The police said it had been an accident; locals were saying Scarlett had been raped and murdered.
Fiona leads me up a path beside a small chapel - Goa has a large Christian population.
She points out where, two days after Scarlett's body was discovered, she found her sandals, pants and shorts lying in the dirt.
"What does this tell you about the police investigation?" I ask her.
"There was no investigation," she replies with disdain.
Helped by her lawyer Vikram Varma, she managed to get a second autopsy, which confirmed Scarlett had suffered some 50 separate injuries before she died - and that she had taken a cocktail of drugs, including cocaine.
That persuaded the authorities to take the case seriously.
India's top investigative body was assigned to the case.
Two men were charged, Samson D'Souza and Placido Carvalho.
Both deny grievous sexual assault and causing Scarlett's death, arguing she drowned accidentally while high on drugs.
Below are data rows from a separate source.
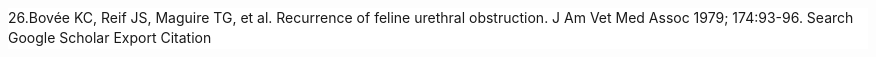 26.Bovée KC, Reif JS, Maguire TG, et al. Recurrence of feline urethral obstruction. J Am Vet Med Assoc 1979; 174:93-96.
Search Google Scholar
Export Citation
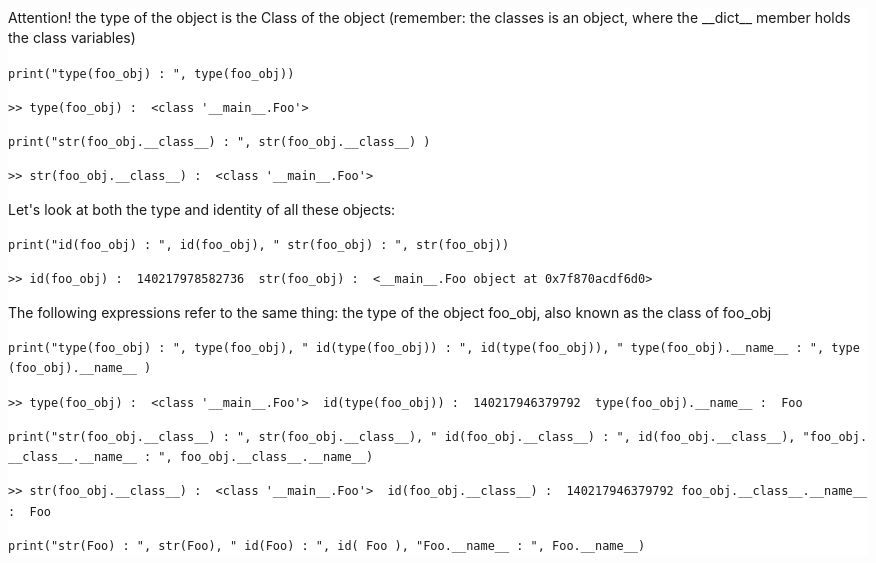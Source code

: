 
Attention!
the type of the object is the Class of the object (remember: the classes is an object, where the \_\_dict\_\_ member holds the class variables)


```
print("type(foo_obj) : ", type(foo_obj))
```

```
>> type(foo_obj) :  <class '__main__.Foo'>
```


```
print("str(foo_obj.__class__) : ", str(foo_obj.__class__) )
```

```
>> str(foo_obj.__class__) :  <class '__main__.Foo'>
```



Let's look at both the type and identity of all these objects:



```
print("id(foo_obj) : ", id(foo_obj), " str(foo_obj) : ", str(foo_obj))
```

```
>> id(foo_obj) :  140217978582736  str(foo_obj) :  <__main__.Foo object at 0x7f870acdf6d0>
```


The following expressions refer to the same thing: the type of the object foo\_obj, also known as the class of foo\_obj


```
print("type(foo_obj) : ", type(foo_obj), " id(type(foo_obj)) : ", id(type(foo_obj)), " type(foo_obj).__name__ : ", type(foo_obj).__name__ )
```

```
>> type(foo_obj) :  <class '__main__.Foo'>  id(type(foo_obj)) :  140217946379792  type(foo_obj).__name__ :  Foo
```


```
print("str(foo_obj.__class__) : ", str(foo_obj.__class__), " id(foo_obj.__class__) : ", id(foo_obj.__class__), "foo_obj.__class__.__name__ : ", foo_obj.__class__.__name__)
```

```
>> str(foo_obj.__class__) :  <class '__main__.Foo'>  id(foo_obj.__class__) :  140217946379792 foo_obj.__class__.__name__ :  Foo
```


```
print("str(Foo) : ", str(Foo), " id(Foo) : ", id( Foo ), "Foo.__name__ : ", Foo.__name__)
```
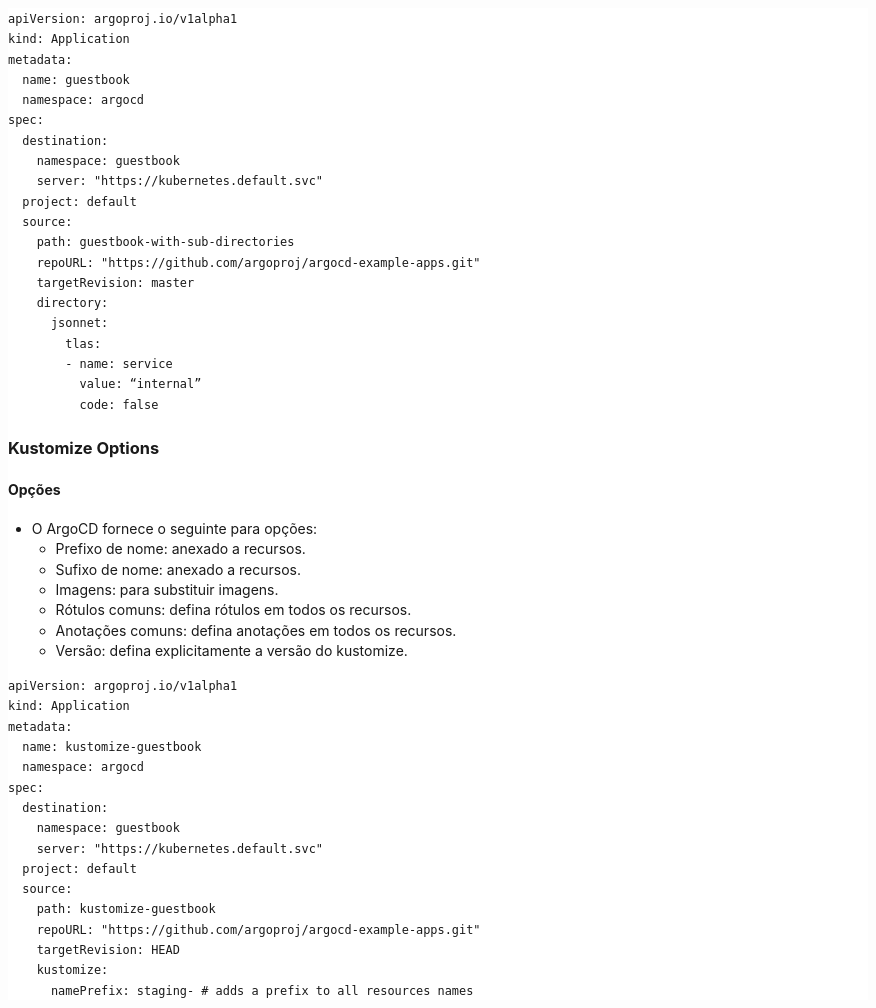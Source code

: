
 ```Diretório Jsonnet Argumentos de nível superior
apiVersion: argoproj.io/v1alpha1
kind: Application
metadata:
  name: guestbook
  namespace: argocd
spec:
  destination:
    namespace: guestbook
    server: "https://kubernetes.default.svc"
  project: default
  source:
    path: guestbook-with-sub-directories
    repoURL: "https://github.com/argoproj/argocd-example-apps.git"
    targetRevision: master
    directory:
      jsonnet:
        tlas:
        - name: service
          value: “internal”
          code: false
```

### Kustomize Options

#### Opções

- O ArgoCD fornece o seguinte para opções:
  - Prefixo de nome: anexado a recursos.
  - Sufixo de nome: anexado a recursos.
  - Imagens: para substituir imagens.
  - Rótulos comuns: defina rótulos em todos os recursos.
  - Anotações comuns: defina anotações em todos os recursos.
  - Versão: defina explicitamente a versão do kustomize.

```Prefixo de nome
apiVersion: argoproj.io/v1alpha1
kind: Application
metadata:
  name: kustomize-guestbook
  namespace: argocd
spec:
  destination:
    namespace: guestbook
    server: "https://kubernetes.default.svc"
  project: default
  source:
    path: kustomize-guestbook
    repoURL: "https://github.com/argoproj/argocd-example-apps.git"
    targetRevision: HEAD
    kustomize:
      namePrefix: staging- # adds a prefix to all resources names
```
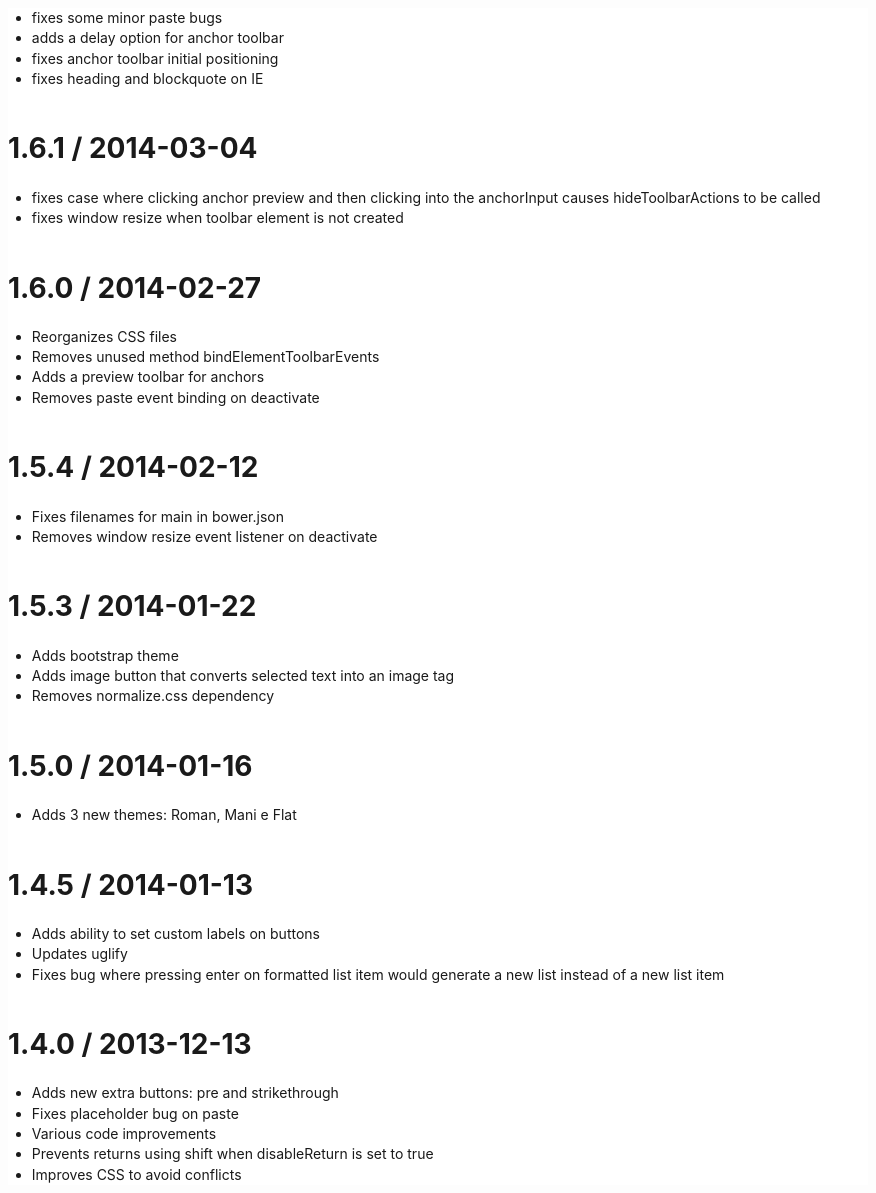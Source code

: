 * fixes some minor paste bugs
* adds a delay option for anchor toolbar
* fixes anchor toolbar initial positioning
* fixes heading and blockquote on IE


1.6.1 / 2014-03-04
==================

* fixes case where clicking anchor preview and then clicking into the anchorInput
  causes hideToolbarActions to be called
* fixes window resize when toolbar element is not created


1.6.0 / 2014-02-27
==================

* Reorganizes CSS files
* Removes unused method bindElementToolbarEvents
* Adds a preview toolbar for anchors
* Removes paste event binding on deactivate


1.5.4 / 2014-02-12
==================

* Fixes filenames for main in bower.json
* Removes window resize event listener on deactivate


1.5.3 / 2014-01-22
==================

* Adds bootstrap theme
* Adds image button that converts selected text into an image tag
* Removes normalize.css dependency


1.5.0 / 2014-01-16
==================

* Adds 3 new themes: Roman, Mani e Flat


1.4.5 / 2014-01-13
==================

* Adds ability to set custom labels on buttons
* Updates uglify
* Fixes bug where pressing enter on formatted list item would generate
  a new list instead of a new list item


1.4.0 / 2013-12-13
==================

* Adds new extra buttons: pre and strikethrough
* Fixes placeholder bug on paste
* Various code improvements
* Prevents returns using shift when disableReturn is set to true
* Improves CSS to avoid conflicts
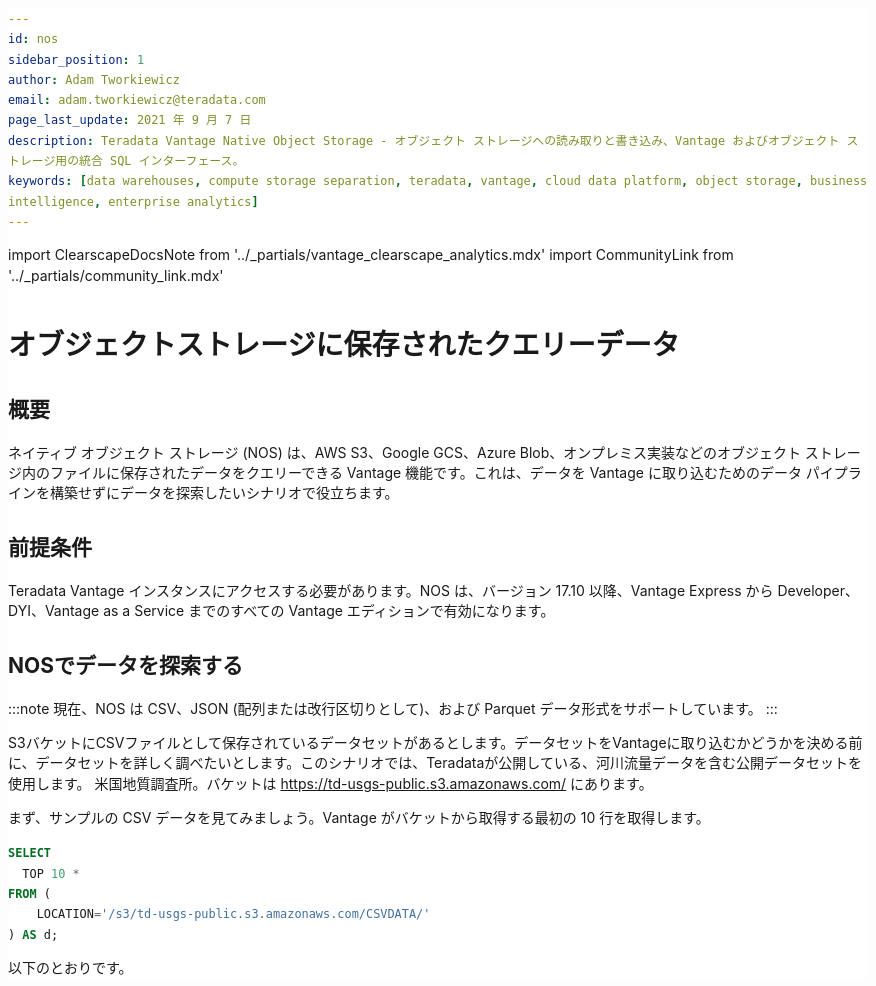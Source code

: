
 ```yaml
---
id: nos
sidebar_position: 1
author: Adam Tworkiewicz
email: adam.tworkiewicz@teradata.com
page_last_update: 2021 年 9 月 7 日
description: Teradata Vantage Native Object Storage - オブジェクト ストレージへの読み取りと書き込み、Vantage およびオブジェクト ストレージ用の統合 SQL インターフェース。
keywords: [data warehouses, compute storage separation, teradata, vantage, cloud data platform, object storage, business intelligence, enterprise analytics]
---
```


import ClearscapeDocsNote from '../_partials/vantage_clearscape_analytics.mdx'
import CommunityLink from '../_partials/community_link.mdx'

# オブジェクトストレージに保存されたクエリーデータ

## 概要

ネイティブ オブジェクト ストレージ (NOS) は、AWS S3、Google GCS、Azure Blob、オンプレミス実装などのオブジェクト ストレージ内のファイルに保存されたデータをクエリーできる Vantage 機能です。これは、データを Vantage に取り込むためのデータ パイプラインを構築せずにデータを探索したいシナリオで役立ちます。

## 前提条件

Teradata Vantage インスタンスにアクセスする必要があります。NOS は、バージョン 17.10 以降、Vantage Express から Developer、DYI、Vantage as a Service までのすべての Vantage エディションで有効になります。

<ClearscapeDocsNote />

## NOSでデータを探索する

:::note
現在、NOS は CSV、JSON (配列または改行区切りとして)、および Parquet データ形式をサポートしています。
:::

S3バケットにCSVファイルとして保存されているデータセットがあるとします。データセットをVantageに取り込むかどうかを決める前に、データセットを詳しく調べたいとします。このシナリオでは、Teradataが公開している、河川流量データを含む公開データセットを使用します。
米国地質調査所。バケットは https://td-usgs-public.s3.amazonaws.com/ にあります。

まず、サンプルの CSV データを見てみましょう。Vantage がバケットから取得する最初の 10 行を取得します。

```sql
SELECT
  TOP 10 *
FROM (
	LOCATION='/s3/td-usgs-public.s3.amazonaws.com/CSVDATA/'
) AS d;
```

以下のとおりです。
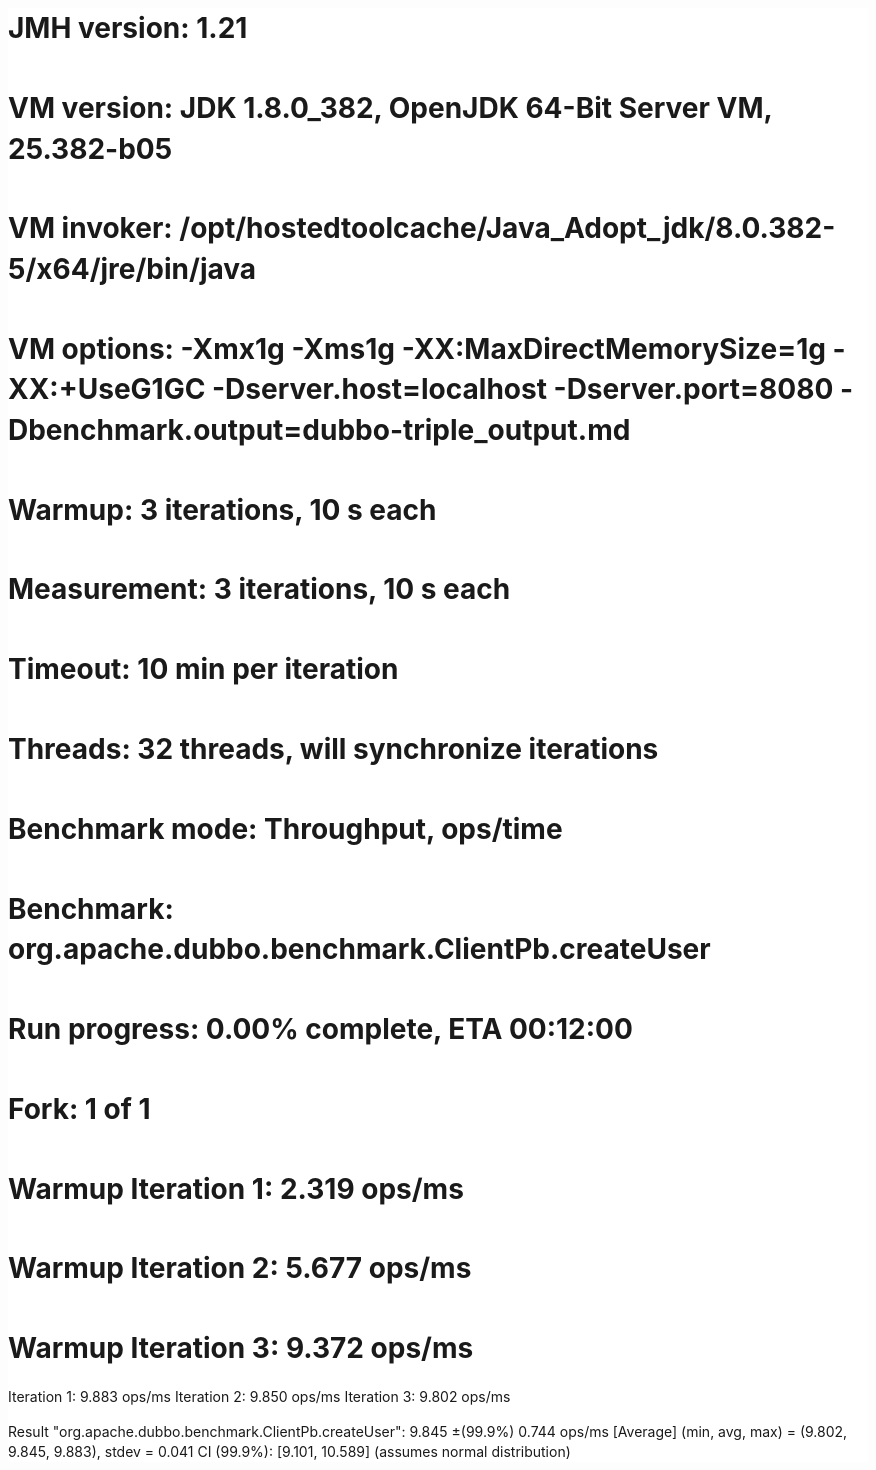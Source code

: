 # JMH version: 1.21
# VM version: JDK 1.8.0_382, OpenJDK 64-Bit Server VM, 25.382-b05
# VM invoker: /opt/hostedtoolcache/Java_Adopt_jdk/8.0.382-5/x64/jre/bin/java
# VM options: -Xmx1g -Xms1g -XX:MaxDirectMemorySize=1g -XX:+UseG1GC -Dserver.host=localhost -Dserver.port=8080 -Dbenchmark.output=dubbo-triple_output.md
# Warmup: 3 iterations, 10 s each
# Measurement: 3 iterations, 10 s each
# Timeout: 10 min per iteration
# Threads: 32 threads, will synchronize iterations
# Benchmark mode: Throughput, ops/time
# Benchmark: org.apache.dubbo.benchmark.ClientPb.createUser

# Run progress: 0.00% complete, ETA 00:12:00
# Fork: 1 of 1
# Warmup Iteration   1: 2.319 ops/ms
# Warmup Iteration   2: 5.677 ops/ms
# Warmup Iteration   3: 9.372 ops/ms
Iteration   1: 9.883 ops/ms
Iteration   2: 9.850 ops/ms
Iteration   3: 9.802 ops/ms


Result "org.apache.dubbo.benchmark.ClientPb.createUser":
  9.845 ±(99.9%) 0.744 ops/ms [Average]
  (min, avg, max) = (9.802, 9.845, 9.883), stdev = 0.041
  CI (99.9%): [9.101, 10.589] (assumes normal distribution)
Fiona still cannot believe it has taken so long for the court to give its verdict.
And in the last weeks before the trial ended, there was a major setback for the prosecution case, when a key witness refused to give evidence.
Michael Mannion, a British man also known as Masala Mike, was staying in Goa with Samson D'Souza and his wife when Scarlett died.
He has spoken many times of his horror at witnessing the attack.
He said he had spoken to Scarlett earlier in the evening and that she had looked intoxicated, and that later on he had seen Samson D'Souza on top of Scarlett outside a bar.
"I was in a state of complete panic, shock," he was quoted as saying. "I got on my bike and I rode off."
But when the Indian authorities arranged for him to give evidence by video link from the High Commission in London, Mr Mannion failed to attend.
Now, Fiona says she does not know which way it will go.
"If Michael Mannion had given his evidence I think we would have had a watertight case", she says.
But even if the two men are convicted, Fiona MacKeown knows it will not be the end.
"They will appeal if we get a guilty verdict, and I will appeal if we don't. If I can, I will," she says.
" It would be nice to think that it will be the end, but it almost certainly won't be."
I ask if she is ready to continue the fight. Without hesitation, she says she is.
"I have to go on, I have to for her, because she deserves it," she says.
"She deserves not to just be left like that and forgotten.
"She deserves to have some sense of justice for what has happened".
Fiona pauses for a moment. "She was a nice kid," she says.
Update: Placido Carvalho, 48, and Samson D'Souza, 37, have been cleared of charges of culpable homicide and grievous sexual assault at Goa Children's Court. Fiona MacKeown said she was "devastated" about the verdict.